We report results from a large study investigating the relationship between ASD and DNAm. A case-control meta-analysis of peripheral blood samples from the Study to Explore Early Development and the Simons Simplex Collection revealed that none of the 455,068 CpG sites investigated were associated with ASD at a genome-wide significant threshold. However, 48 CpG sites reached suggestive significance levels at p < 1 × 10− 4, including 7 CpGs at p < 1 × 10− 5. Associations with ASD at these sites display moderate concordance with post-mortem brain sample results from a previous study and display suggestive evidence for enrichment of SNP-controlled CpG sites, or meQTL targets.
Blood-based DNAm signatures of ASD may reflect causal mechanisms that mimic signatures seen in the brain. However, case-control sampling, by design occurring after disease onset, can also reflect consequences of ASD or of environmental exposures. Nonetheless, given the potential involvement of epigenetic mechanisms in ASD [4,5,6,7,8,9,10,11,12], and the availability of blood samples from existing studies, this was an important project to pursue. In contrast to our null findings in blood samples, previous work using brain samples has shown specific DNAm to be associated with ASD [15, 19, 20]. The difference in tissue type—specifically that brain-based signatures better reflect ASD etiology—might explain the inconsistent results across these studies. Nonetheless, a previous study of ASD and DNAm in peripheral blood  using the earlier 27K Illumina array reported numerous differentially methylated sites. Our study, despite a much higher sample size, did not observe associations at these same sites. However, the previous study’s reported differentially methylated sites were based on a ranking that integrated both degree of statistical significance and effect size; none of their single CpG associations achieved statistical significance at a Bonferroni correction level. Also, the previous study did not explicitly account for potential confounding by cell type proportions or address potential batch effects in the analytic pipeline, as this was not yet commonplace in EWAS pipelines at the time of their report. We used a rigorous, data-driven method to account for these factors and control the genome-wide type I error rate. It is also possible that true differentially methylated positions for ASD exist in blood but have smaller effects sizes than we were powered to detect. Recent EWAS discoveries have indeed found replicable very small effect sizes, particularly in environmental health .

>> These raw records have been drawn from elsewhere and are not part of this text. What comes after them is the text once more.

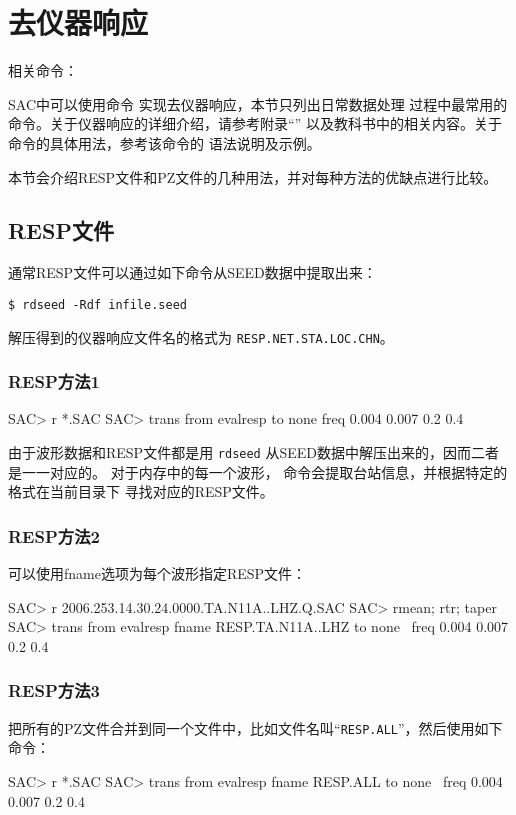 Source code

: \section{去仪器响应}
\label{sec:instrument-response}
相关命令：

SAC中可以使用命令  实现去仪器响应，本节只列出日常数据处理
过程中最常用的命令。关于仪器响应的详细介绍，请参考附录``''
以及教科书中的相关内容。关于  命令的具体用法，参考该命令的
语法说明及示例。

本节会介绍RESP文件和PZ文件的几种用法，并对每种方法的优缺点进行比较。
\subsection{RESP文件}
通常RESP文件可以通过如下命令从SEED数据中提取出来：
\begin{verbatim}
$ rdseed -Rdf infile.seed
\end{verbatim}
解压得到的仪器响应文件名的格式为 \texttt{RESP.NET.STA.LOC.CHN}。

\subsubsection{RESP方法1}
\begin{SACCode}
SAC> r *.SAC
SAC> trans from evalresp to none freq 0.004 0.007 0.2 0.4
\end{SACCode}
由于波形数据和RESP文件都是用 \texttt{rdseed} 从SEED数据中解压出来的，因而二者是一一对应的。
对于内存中的每一个波形， 命令会提取台站信息，并根据特定的格式在当前目录下
寻找对应的RESP文件。

\subsubsection{RESP方法2}
可以使用fname选项为每个波形指定RESP文件：
\begin{SACCode}
SAC> r 2006.253.14.30.24.0000.TA.N11A..LHZ.Q.SAC
SAC> rmean; rtr; taper
SAC> trans from evalresp fname RESP.TA.N11A..LHZ to none \
                                freq 0.004 0.007 0.2 0.4
\end{SACCode}

\subsubsection{RESP方法3}
把所有的PZ文件合并到同一个文件中，比如文件名叫``\texttt{RESP.ALL}''，然后使用如下命令：
\begin{SACCode}
SAC> r *.SAC
SAC> trans from evalresp fname RESP.ALL to none \
                            freq 0.004 0.007 0.2 0.4
\end{SACCode}

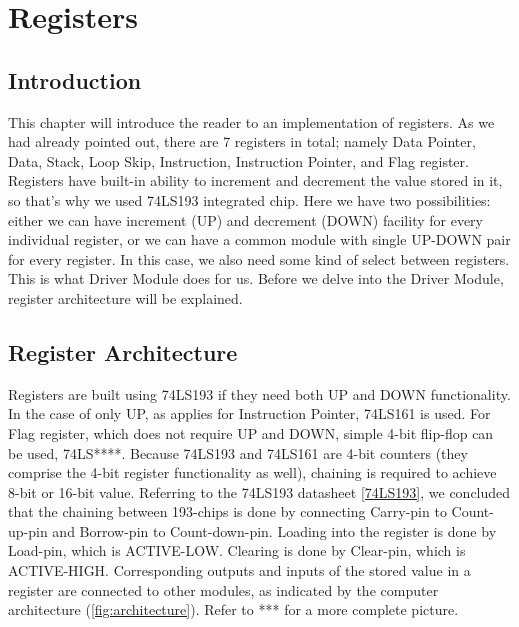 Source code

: \section{Registers} \label{sec:registers}
\subsection{Introduction}
This chapter will introduce the reader to an implementation of registers. As we had already pointed out, there are 7 registers in total; namely Data Pointer, Data, Stack, Loop Skip, Instruction, Instruction Pointer, and Flag register. Registers have built-in ability to increment and decrement the value stored in it, so that's why we used 74LS193 integrated chip. Here we have two possibilities: either we can have increment (UP) and decrement (DOWN) facility for every individual register, or we can have a common module with single UP-DOWN pair for every register. In this case, we also need some kind of select between registers. This is what Driver Module does for us. Before we delve into the Driver Module, register architecture will be explained.

\subsection{Register Architecture}
Registers are built using 74LS193 if they need both UP and DOWN functionality. In the case of only UP, as applies for Instruction Pointer, 74LS161 is used. For Flag register, which does not require UP and DOWN, simple 4-bit flip-flop can be used, 74LS****. Because 74LS193 and 74LS161 are 4-bit counters (they comprise the 4-bit register functionality as well), chaining is required to achieve 8-bit or 16-bit value. Referring to the 74LS193 datasheet \ref{74LS193}, we concluded that the chaining between 193-chips is done by connecting Carry-pin to Count-up-pin and Borrow-pin to Count-down-pin. Loading into the register is done by Load-pin, which is ACTIVE-LOW. Clearing is done by Clear-pin, which is ACTIVE-HIGH. Corresponding outputs and inputs of the stored value in a register are connected to other modules, as indicated by the computer architecture (\ref{fig:architecture}). Refer to *** for a more complete picture.

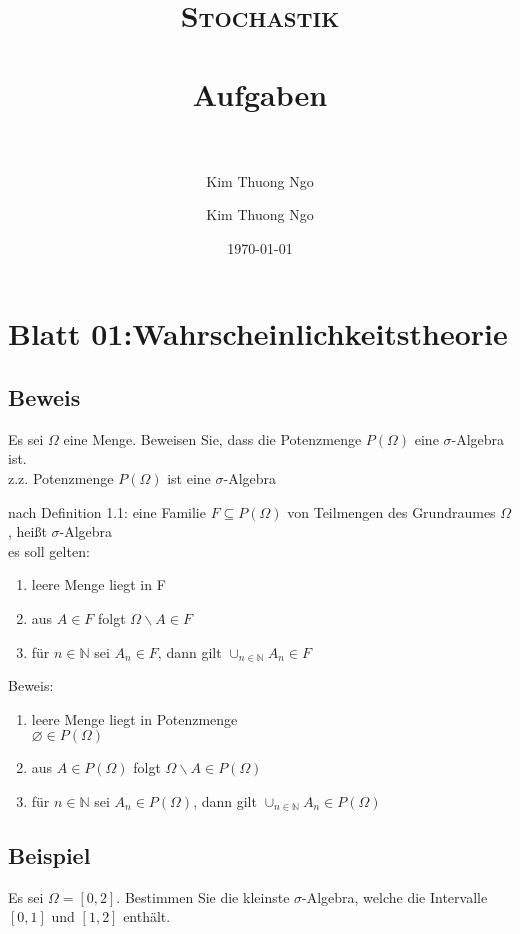 \documentclass[paper=a4, fontsize=11pt]{scrartcl}
\author{Kim Thuong Ngo}
\title{	
\normalfont \normalsize 
\textsc{Stochastik} \\ [25pt] 
\horrule{0.5pt} \\[0.4cm] 
\huge Aufgaben \\ 
\horrule{2pt} \\[0.5cm] 
}
\author{Kim Thuong Ngo}
\date{\normalsize\today}
\numberwithin{equation}{section}
\numberwithin{figure}{section}
\numberwithin{table}{section}
\begin{document}
\maketitle 

\newpage

\tableofcontents

\newpage

\section{Blatt 01:Wahrscheinlichkeitstheorie}
\subsection{Beweis}
Es sei $\Omega$ eine Menge. Beweisen Sie, dass die Potenzmenge $P( \Omega)$ eine $ \sigma$-Algebra ist. \\

z.z. Potenzmenge $P( \Omega)$ ist eine $ \sigma$-Algebra

nach Definition 1.1:
eine Familie $F \subseteq P( \Omega)$ von Teilmengen des Grundraumes $ \Omega$, heißt $ \sigma$-Algebra \\
es soll gelten: 
\begin{enumerate}
\item leere Menge liegt in F
\item aus $A \in F$ folgt $ \Omega \backslash A \in F$
\item für $n \in \mathbb{N}$ sei $A_{n} \in F$, dann gilt $\cup_{n \in \mathbb{N}} A_{n} \in F$
\end{enumerate}

Beweis:
\begin{enumerate}
\item leere Menge liegt in Potenzmenge \\
$\varnothing \in P( \Omega)$
\item aus $A \in P( \Omega)$ folgt $ \Omega \backslash A \in P( \Omega)$
\item für $n \in \mathbb{N}$ sei $A_{n} \in P( \Omega)$, dann gilt $\cup_{n \in \mathbb{N}} A_{n} \in P( \Omega)$
\end{enumerate}

\subsection{Beispiel}
Es sei $ \Omega = [0,2]$. Bestimmen Sie die kleinste $ \sigma$-Algebra, welche die Intervalle $[0,1]$ und $[1,2]$ enthält. \\
\end{document}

Ideally, tissue-relevant samples from earliest in utero development would provide the greatest mechanistic insights. However, this is not typically available and our study is based instead on a case-control design using blood-based samples. Recent examples of blood-based epigenetic work in brain-based disorders have shown utility, particularly when focused on integration of genetic and epigenetic variation or when inferring biological pathways rather than discovery of specific CpGs [57, 59,60,61,62,63]. For example, DNAm under genetic control (meQTL targets) can inform genetic associations observed for ASD. Further, consideration of aggregated sets of CpGs associated with ASD, rather than single sites, can elucidate pathways of interest . In our own analysis, the most differential blood-based CpGs had consistent effect sizes and directions, although weaker, with brain-based results, particularly for cerebellum. Blood-based CpGs were also moderately enriched (though not to a statistically significant extent) for meQTL targets. These results suggest that blood DNAm can be reflective of DNAm in affected tissues and suggest genetic control of DNAm as a mechanism for this occurrence, at least in an ASD context. More precise evidence is needed, but given the easy accessibility of blood for DNAm measurements versus brain , the utility of blood-based DNAm research in ASD is worthy of additional consideration.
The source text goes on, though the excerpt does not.